Vina Mazumdar (1927—2013) saw herself as one placed between ‘tradition, counter-tradition and heresy’. After years of teaching in Bihar, she migrated to New Delhi in the 1960s, first to join University Grants Commission, and then Indian Council of Social Science Research. As Member-Secretary of Committee on the Status of Women in India, she coordinated the work of its large team of members, actively supporting researchers and staff in her inimitable style to produce Towards Equality, acknowledged as the ‘founding text’ of the women’s movement. In 1980 she established Centre for Women’s Development Studies whose focus has been on issues pertaining to women in both rural and urban India. Its work among the tribal women of Bankura (West Bengal) soon became well known as a model of grassroots women’s empowerment.

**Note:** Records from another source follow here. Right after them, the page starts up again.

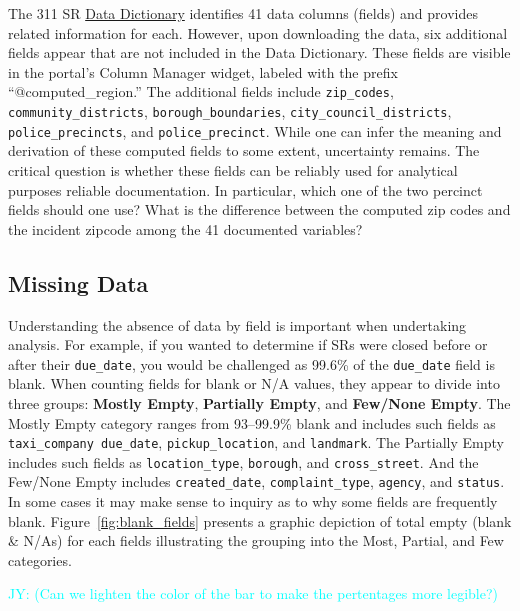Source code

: \documentclass[linenumber]{jdsart}
\newcommand{\jy}[1]{\textcolor{cyan}{JY: (#1)}}
\begin{document}
The 311 SR 
\href{https://data.cityofnewyork.us/api/views/erm2-nwe9/files/b372b884-f86a-453b-ba16-1fe06ce9d212?download=true&filename=311_ServiceRequest_2010-Present_DataDictionary_Updated_2023.xlsx}{Data Dictionary} 
identifies 41 data columns (fields) and provides related information 
for each. However, upon downloading the data, six additional fields 
appear that are not included in the Data Dictionary. These fields are 
visible in the portal's Column Manager widget, labeled with the prefix 
``@computed\_region.'' The additional fields include \texttt{zip\_codes}, 
\texttt{community\_districts}, \texttt{borough\_boundaries}, 
\texttt{city\_council\_districts}, \texttt{police\_precincts}, and 
\texttt{police\_precinct}. While one can infer the meaning and 
derivation of these computed fields to some extent, uncertainty remains. 
The critical question is whether these fields can be reliably used for 
analytical purposes reliable documentation. In particular, which one
of the two percinct fields should one use? What is the difference
between the computed zip codes and the incident zipcode among the 41
documented variables?


\subsection{Missing Data}
\label{sec:blanks}
Understanding the absence of data by field is important 
when undertaking analysis. For example, if you wanted to 
determine if SRs were closed before or after their
\texttt{due\_date}, you would be challenged as 99.6\% of the
\texttt{due\_date} field is
blank. When counting fields for blank or N/A values, they appear 
to divide into three groups:
\textbf{Mostly Empty}, \textbf{Partially Empty}, 
and \textbf{Few/None Empty}. 
The Mostly Empty category ranges from 93--99.9\% blank 
and includes such fields as
\texttt{taxi\_company due\_date},
\texttt{pickup\_location}, and \texttt{landmark}.
The Partially Empty includes such fields as
\texttt{location\_type}, \texttt{borough}, 
and \texttt{cross\_street}. And the Few/None Empty includes
\texttt{created\_date}, \texttt{complaint\_type},
\texttt{agency}, and \texttt{status}. In some cases it may make
sense to inquiry as to why some fields are frequently blank.
Figure~\ref{fig:blank_fields} presents a graphic 
depiction of total empty (blank \& N/As) for each fields illustrating
the grouping into the Most, Partial, and Few categories.

\jy{Can we lighten the color of the bar to make the pertentages more
  legible?}
\end{document}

These four essays seek to bring the work and legacy of Vina Mazumdar to life. Mazumdar left her imprint in manifold if deeply institutional ways, one that would not be adequately acknowledged were we to look at her writings alone. As everyone knows, her magnum opus was an orchestrated report produced collectively under the most dramatic and extraordinary historical circumstances, namely Towards Equality. Each of the essays demonstrate not only what she did and meant to the people of her time and also ours, but also how she went about her tasks, transforming her peers in a range of organisations and governmental bodies she was associated with, which extended to projects as far afield as West Bengal.
The first essay by Devaki Jain takes readers back to the eventful decades of the 1970s and 1980s. These were the years that saw the emergence of a ‘women’s studies movement’ with pioneers like Vina Mazumdar, Lotika Sarkar, Neera Desai and Leela Dube, as well as Devaki Jain herself, becoming initiators and builders of new institutional spaces and offering new directions of thinking and action. Devaki Jain vividly recalls the more heady moments of those times. Readers will find especially informative the complex if close links that women like Vina Mazumdar and Devaki Jain had with governmental ministries and other official and unofficial agencies, and their role in bringing ‘women’ into state policy within the frameworks of third world development. Kumud Sharma’s essay takes us to the role that the founding text Towards Equality played in Vina Mazumdar’s own intellectual and political formation, the kind of unlearning and relearning that someone of her generation had to go through in order to make women’s issues the centre of her agenda. She goes on to dwell on the special relationship that Mazumdar developed through action research as a mode of intervention into the lives and futures of poor women, in districts like Bankura in West Bengal, with whom the Centre for Women’s Development Studies built an institutional connection that continues to this very day. Nirmala Banerjee’s essay offers another kind of commentary through her friendship with Vina Mazumdar that also went back to the 1970s. As an economist with many well-known publications in the fields of women, work and development to her credit, this essay is more in the nature of a dialogue between Nirmala Banerjee’s own ideas and concerns and the influence that Vina Mazumdar exerted. Moreover, it also provides a significantly critical lens on some of Vina Mazumdar’s agendas, and thereby gives us a sense of how open-minded Mazumdar could be to the views of others. The final piece by Mary E. John offers the views of a close reader of some of Vina Mazumdar’s less remembered writings. The main focus of the essay is on the edited volume Symbols of Power published in 1979, and especially the remarkable introduction by Vina Mazumdar, in order to revisit difficult questions of the women’s movement’s relationship to questions of politics and power. Taken together, these essays indicate not just how pivotal Vina Mazumdar was in her own time, but also how remarkably relevant she is for all of us today.